This is another one of those life lessons that I have a love / hate relationship with. I know it's true but remembering it and putting it into practice is another thing. When others are unhappy with me, I want so desperately to explain myself, to justify my actions. To have them understand why I did / said what I did. I hate to not have people "like" me.
I used to think that if I felt uncomfortable feelings: anger, sadness, hurt that there was something "wrong" and I needed to fix it. But sometimes those feelings are there and are a necessary part of life. I used to think that they could not co-exist with love. But in building a loving / trusting relationship we must be honest with those with love. Even if it means we cause hurt (or are hurt). The important thing to remember is the intent is not to hurt but it is part of the process.
When I am in conflict with another I have to take a hard look at myself and my actions. Do I have any regrets? Was my motive in the right place? Once I am at peace with my actions, I must let the situation go.

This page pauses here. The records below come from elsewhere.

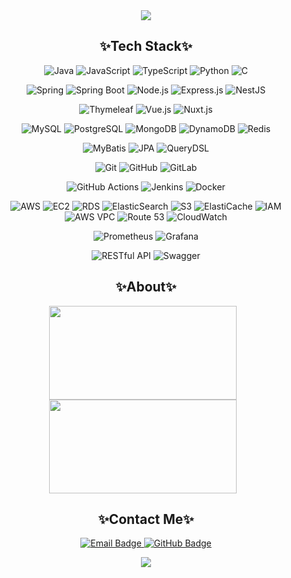 <div align="center">
  <img src="https://capsule-render.vercel.app/api?type=waving&color=0:FFB6C1,100:76c7c0&height=200&section=header&text=jcowwk's%20Develop&fontSize=40&fontColor=ffffff" />
  
  <h2>✨Tech Stack✨</h2>
  
  ![Java](https://img.shields.io/badge/Java-007396?style=plastic&logo=java&logoColor=white)
  ![JavaScript](https://img.shields.io/badge/JavaScript-F7DF1E?style=plastic&logo=javascript&logoColor=black)
  ![TypeScript](https://img.shields.io/badge/TypeScript-3178C6?style=plastic&logo=typescript&logoColor=white)
  ![Python](https://img.shields.io/badge/Python-3776AB?style=plastic&logo=python&logoColor=white)
  ![C](https://img.shields.io/badge/C-A8B9CC?style=plastic&logo=c&logoColor=black)

  ![Spring](https://img.shields.io/badge/Spring-6DB33F?style=plastic&logo=spring&logoColor=white)
  ![Spring Boot](https://img.shields.io/badge/Spring%20Boot-6DB33F?style=plastic&logo=springboot&logoColor=white)
  ![Node.js](https://img.shields.io/badge/Node.js-339933?style=plastic&logo=node.js&logoColor=white)
  ![Express.js](https://img.shields.io/badge/Express.js-000000?style=plastic&logo=express&logoColor=white)
  ![NestJS](https://img.shields.io/badge/NestJS-E0234E?style=plastic&logo=nestjs&logoColor=white)

  ![Thymeleaf](https://img.shields.io/badge/Thymeleaf-005F0F?style=plastic&logo=thymeleaf&logoColor=white)
  ![Vue.js](https://img.shields.io/badge/Vue.js-4FC08D?style=plastic&logo=vue.js&logoColor=white)
  ![Nuxt.js](https://img.shields.io/badge/Nuxt.js-00DC82?style=plastic&logo=nuxt.js&logoColor=white)

  ![MySQL](https://img.shields.io/badge/MySQL-4479A1?style=plastic&logo=mysql&logoColor=white)
  ![PostgreSQL](https://img.shields.io/badge/PostgreSQL-4169E1?style=plastic&logo=postgresql&logoColor=white)
  ![MongoDB](https://img.shields.io/badge/MongoDB-47A248?style=plastic&logo=mongodb&logoColor=white)
  ![DynamoDB](https://img.shields.io/badge/DynamoDB-4053D6?style=plastic&logo=amazon-dynamodb&logoColor=white)
  ![Redis](https://img.shields.io/badge/Redis-DC382D?style=plastic&logo=redis&logoColor=white)

  ![MyBatis](https://img.shields.io/badge/MyBatis-000000?style=plastic&logo=MyBatis&logoColor=white)
  ![JPA](https://img.shields.io/badge/JPA-59666C?style=plastic&logo=hibernate&logoColor=white)
  ![QueryDSL](https://img.shields.io/badge/QueryDSL-404D59?style=plastic&logo=apachemaven&logoColor=white)

  ![Git](https://img.shields.io/badge/Git-F05032?style=plastic&logo=git&logoColor=white)
  ![GitHub](https://img.shields.io/badge/GitHub-181717?style=plastic&logo=github&logoColor=white)
  ![GitLab](https://img.shields.io/badge/GitLab-FC6D26?style=plastic&logo=gitlab&logoColor=white)

  ![GitHub Actions](https://img.shields.io/badge/GitHub%20Actions-2088FF?style=plastic&logo=githubactions&logoColor=white)
  ![Jenkins](https://img.shields.io/badge/Jenkins-D24939?style=plastic&logo=jenkins&logoColor=white)
  ![Docker](https://img.shields.io/badge/Docker-2496ED?style=plastic&logo=docker&logoColor=white)

  ![AWS](https://img.shields.io/badge/AWS-232F3E?style=plastic&logo=amazonaws&logoColor=white)
  ![EC2](https://img.shields.io/badge/EC2-FF9900?style=plastic&logo=amazonaws&logoColor=white)
  ![RDS](https://img.shields.io/badge/RDS-527FFF?style=plastic&logo=amazonrds&logoColor=white)
  ![ElasticSearch](https://img.shields.io/badge/ElasticSearch-005571?style=plastic&logo=elasticsearch&logoColor=white)
  ![S3](https://img.shields.io/badge/S3-569A31?style=plastic&logo=amazonaws&logoColor=white)
  ![ElastiCache](https://img.shields.io/badge/ElastiCache-FF4F00?style=plastic&logo=amazonaws&logoColor=white)
  ![IAM](https://img.shields.io/badge/IAM-FF9900?style=plastic&logo=amazonaws&logoColor=white)
  ![AWS VPC](https://img.shields.io/badge/AWS%20VPC-232F3E?style=plastic&logo=amazonaws&logoColor=white)
  ![Route 53](https://img.shields.io/badge/Route%2053-7B3FBF?style=plastic&logo=amazonaws&logoColor=white)
  ![CloudWatch](https://img.shields.io/badge/CloudWatch-ED0086?style=plastic&logo=amazonaws&logoColor=white)

  ![Prometheus](https://img.shields.io/badge/Prometheus-FF69B4?style=plastic&logo=prometheus&logoColor=white)
  ![Grafana](https://img.shields.io/badge/Grafana-FFA500?style=plastic&logo=grafana&logoColor=white)

  ![RESTful API](https://img.shields.io/badge/RESTful%20API-25B2C2?style=plastic&logo=api&logoColor=white)
  ![Swagger](https://img.shields.io/badge/Swagger-85EA2D?style=plastic&logo=swagger&logoColor=white)

  <h2>✨About✨</h2>
  
  <div style="display: inline-block; margin-right: 10px;">
    <a href="https://github.com/devxb/gitanimals">
      <img src="https://render.gitanimals.org/farms/jcowwk" width="300" height="150" />
    </a>
    <a href="https://solved.ac/jcowwk">
      <img src="http://mazassumnida.wtf/api/generate_badge?boj=jcowwk" width="300" height="150" />
    </a>
  </div>

  <h2>✨Contact Me✨</h2>
  
  <p>
    <a href="mailto:jcowwk@gmail.com" target="_blank">
      <img src="https://img.shields.io/badge/Email-jcowwk@gmail.com-D14836?style=plastic&logo=gmail&logoColor=white" alt="Email Badge" />
    </a>
    <a href="https://github.com/jcowwk" target="_blank">
      <img src="https://img.shields.io/badge/GitHub-jcowwk-181717?style=plastic&logo=github&logoColor=white" alt="GitHub Badge" />
    </a>
  </p>

  <img src="https://capsule-render.vercel.app/api?type=waving&color=0:FFB6C1,100:76c7c0&height=150&section=footer" />
</div>

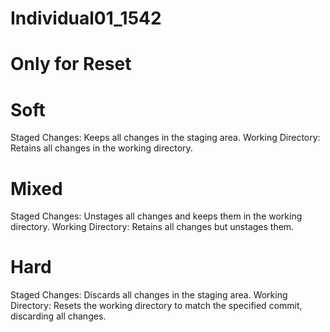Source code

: # Individual01_1542

# Only for Reset

# Soft
Staged Changes: Keeps all changes in the staging area.
Working Directory: Retains all changes in the working directory.

# Mixed
Staged Changes: Unstages all changes and keeps them in the working directory.
Working Directory: Retains all changes but unstages them.

# Hard
Staged Changes: Discards all changes in the staging area.
Working Directory: Resets the working directory to match the specified commit, discarding all changes.
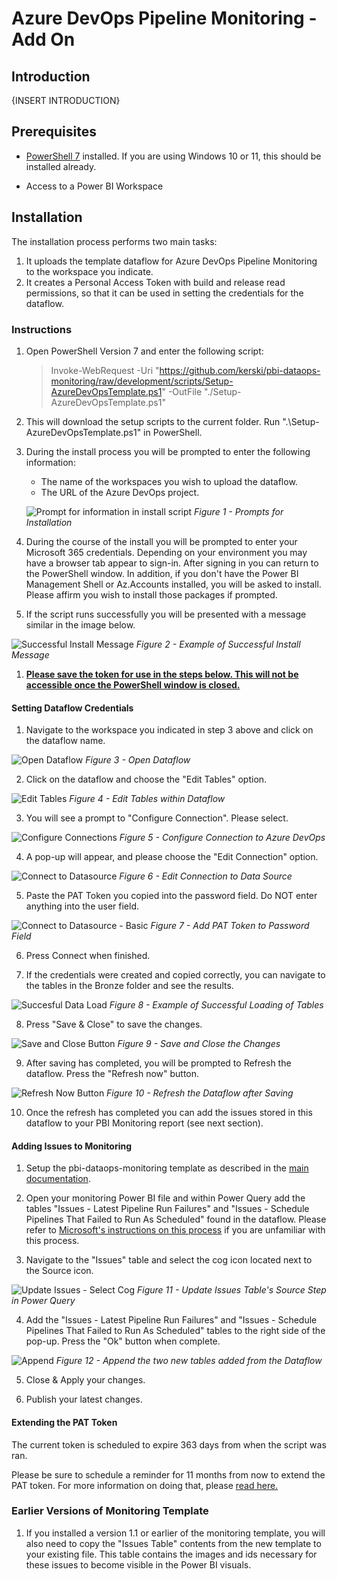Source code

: # Azure DevOps Pipeline Monitoring - Add On

## Introduction

{INSERT INTRODUCTION}

## Prerequisites

-  <a href="https://docs.microsoft.com/en-us/powershell/scripting/install/installing-powershell-on-windows?view=powershell-7.2" target="_blank">PowerShell 7</a> installed.  If you are using Windows 10 or 11, this should be installed already.

- Access to a Power BI Workspace

## Installation

The installation process performs two main tasks:

1) It uploads the template dataflow for Azure DevOps Pipeline Monitoring to the workspace you indicate.
2) It creates a Personal Access Token with build and release read permissions, so that it can be used in setting the credentials for the dataflow. 

### Instructions

1. Open PowerShell Version 7 and enter the following script:
    > Invoke-WebRequest -Uri "https://github.com/kerski/pbi-dataops-monitoring/raw/development/scripts/Setup-AzureDevOpsTemplate.ps1" -OutFile "./Setup-AzureDevOpsTemplate.ps1"
    
1. This will download the setup scripts to the current folder.  Run ".\Setup-AzureDevOpsTemplate.ps1" in PowerShell.

1. During the install process you will be prompted to enter the following information:

    - The name of the workspaces you wish to upload the dataflow.
    - The URL of the Azure DevOps project.

    ![Prompt for information in install script](./images/enter-information.png)
    *Figure 1 - Prompts for Installation*

1. During the course of the install you will be prompted to enter your Microsoft 365 credentials. Depending on your environment you may have a browser tab appear to sign-in. After signing in you can return to the PowerShell window. In addition, if you don't have the Power BI Management Shell or Az.Accounts installed, you will be asked to install.  Please affirm you wish to install those packages if prompted.

1. If the script runs successfully you will be presented with a message similar in the image below.

![Successful Install Message](./images/success-message.png)
*Figure 2 - Example of Successful Install Message*

1. <strong><u>Please save the token for use in the steps below.  This will not be accessible once the PowerShell window is closed.</u></strong>

#### Setting Dataflow Credentials

1.  Navigate to the workspace you indicated in step 3 above and click on the dataflow name.

![Open Dataflow](./images/open-dataflow.png)
*Figure 3 - Open Dataflow*

2.  Click on the dataflow and choose the "Edit Tables" option.

![Edit Tables](./images/edit-tables.png)
*Figure 4 - Edit Tables within Dataflow*

3. You will see a prompt to "Configure Connection".  Please select.

![Configure Connections](./images/configure-connection.png)
*Figure 5 - Configure Connection to Azure DevOps*

4. A pop-up will appear, and please choose the "Edit Connection" option.

![Connect to Datasource](./images/connect-to-datasource.png)
*Figure 6 - Edit Connection to Data Source*

5. Paste the PAT Token you copied into the password field. Do NOT enter anything into the user field.

![Connect to Datasource - Basic](./images/connect-to-datasource-basic.png)
*Figure 7 - Add PAT Token to Password Field*

6. Press Connect when finished.

7. If the credentials were created and copied correctly, you can navigate to the tables in the Bronze folder and see the results.

![Succesful Data Load](./images/success-data-load.png)
*Figure 8 - Example of Successful Loading of Tables*

8. Press "Save & Close" to save the changes.

![Save and Close Button](./images/save-and-close.png)
*Figure 9 - Save and Close the Changes*

9. After saving has completed, you will be prompted to Refresh the dataflow.  Press the "Refresh now" button.

![Refresh Now Button](./images/save-and-refresh.png)
*Figure 10 - Refresh the Dataflow after Saving*

10. Once the refresh has completed you can add the issues stored in this dataflow to your PBI Monitoring report (see next section).

#### Adding Issues to Monitoring

1. Setup the pbi-dataops-monitoring template as described in the [main documentation](../README.md).

2. Open your monitoring Power BI file and within Power Query add the tables "Issues - Latest Pipeline Run Failures" and "Issues - Schedule Pipelines That Failed to Run As Scheduled" found in the dataflow. Please refer to [Microsoft's instructions on this process](https://learn.microsoft.com/en-us/power-bi/transform-model/dataflows/dataflows-configure-consume#consume-a-dataflow) if you are unfamiliar with this process.

3. Navigate to the "Issues" table and select the cog icon located next to the Source icon.

![Update Issues - Select Cog](./images/update-issues.png)
*Figure 11 - Update Issues Table's Source Step in Power Query*

4. Add the "Issues - Latest Pipeline Run Failures" and "Issues - Schedule Pipelines That Failed to Run As Scheduled" tables to the right side of the pop-up. Press the "Ok" button when complete.

![Append](./images/append.png)
*Figure 12 - Append the two new tables added from the Dataflow*

5. Close & Apply your changes.  

6. Publish your latest changes.

#### Extending the PAT Token
The current token is scheduled to expire 363 days from when the script was ran.

Please be sure to schedule a reminder for 11 months from now to extend the PAT token.  For more information on doing that, please <a href="https://improveandrepeat.com/2020/11/how-to-extend-a-personal-access-token-for-azure-devops/">read here.</a>

### Earlier Versions of Monitoring Template
1. If you installed a version 1.1 or earlier of the monitoring template, you will also need to copy the "Issues Table" contents from the new template to your existing file.  This table contains the images and ids necessary for these issues to become visible in the Power BI visuals.
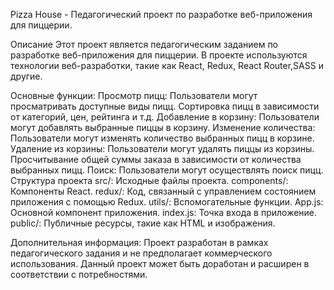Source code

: Pizza House - Педагогический проект по разработке веб-приложения для пиццерии.

Описание
Этот проект является педагогическим заданием по разработке веб-приложения для пиццерии. В проекте используются технологии веб-разработки, такие как React, Redux, React Router,SASS и другие.

Основные функции:
Просмотр пицц: Пользователи могут просматривать доступные виды пицц.
Сортировка пицц в зависимости от категорий, цен, рейтинга и т.д.
Добавление в корзину: Пользователи могут добавлять выбранные пиццы в корзину.
Изменение количества: Пользователи могут изменять количество выбранных пицц в корзине.
Удаление из корзины: Пользователи могут удалять пиццы из корзины.
Просчитывание общей суммы заказа в зависимости от количества выбранных пицц.
Поиск: Пользователи могут осуществлять поиск пицц.
Структура проекта
src/: Исходные файлы проекта.
components/: Компоненты React.
redux/: Код, связанный с управлением состоянием приложения с помощью Redux.
utils/: Вспомогательные функции.
App.js: Основной компонент приложения.
index.js: Точка входа в приложение.
public/: Публичные ресурсы, такие как HTML и изображения.

Дополнительная информация:
Проект разработан в рамках педагогического задания и не предполагает коммерческого использования.
Данный проект может быть доработан и расширен в соответствии с потребностями.
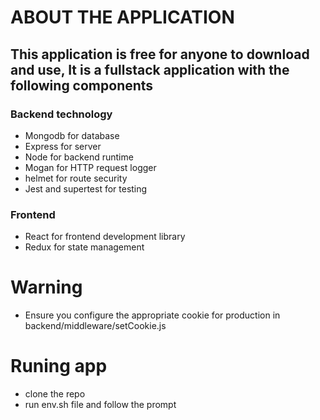 # ABOUT THE APPLICATION

## This application is free for anyone to download and use, It is a fullstack application with the following components

### Backend technology

- Mongodb for database
- Express for server
- Node for backend runtime
- Mogan for HTTP request logger
- helmet for route security
- Jest and supertest for testing

### Frontend

- React for frontend development library
- Redux for state management

# Warning
- Ensure you configure the appropriate cookie for production in backend/middleware/setCookie.js

# Runing app
+ clone the repo
+ run env.sh file and follow the prompt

It is during these times, when I want to; act, resolve, figure out, that I lean on my faith. When I am asked what my religion is, I always pause. I have no emotional tie to any religion so my answer is always "spiritual". I have an deep faith in God but it was not borne from anything I was taught in a church. Don't get me wrong, I have learned some wonderful things in churches but not faith. There is a plan and I am quite certain it is better than mine. Life has proven that to me over and over.
So, what does this have to do with smoking? Everything. Smoking was my coping mechanism. I avoided many feelings by smoking. Once I quit, I had to go about life another way. I had to learn how to live with my feelings, to live with discomfort.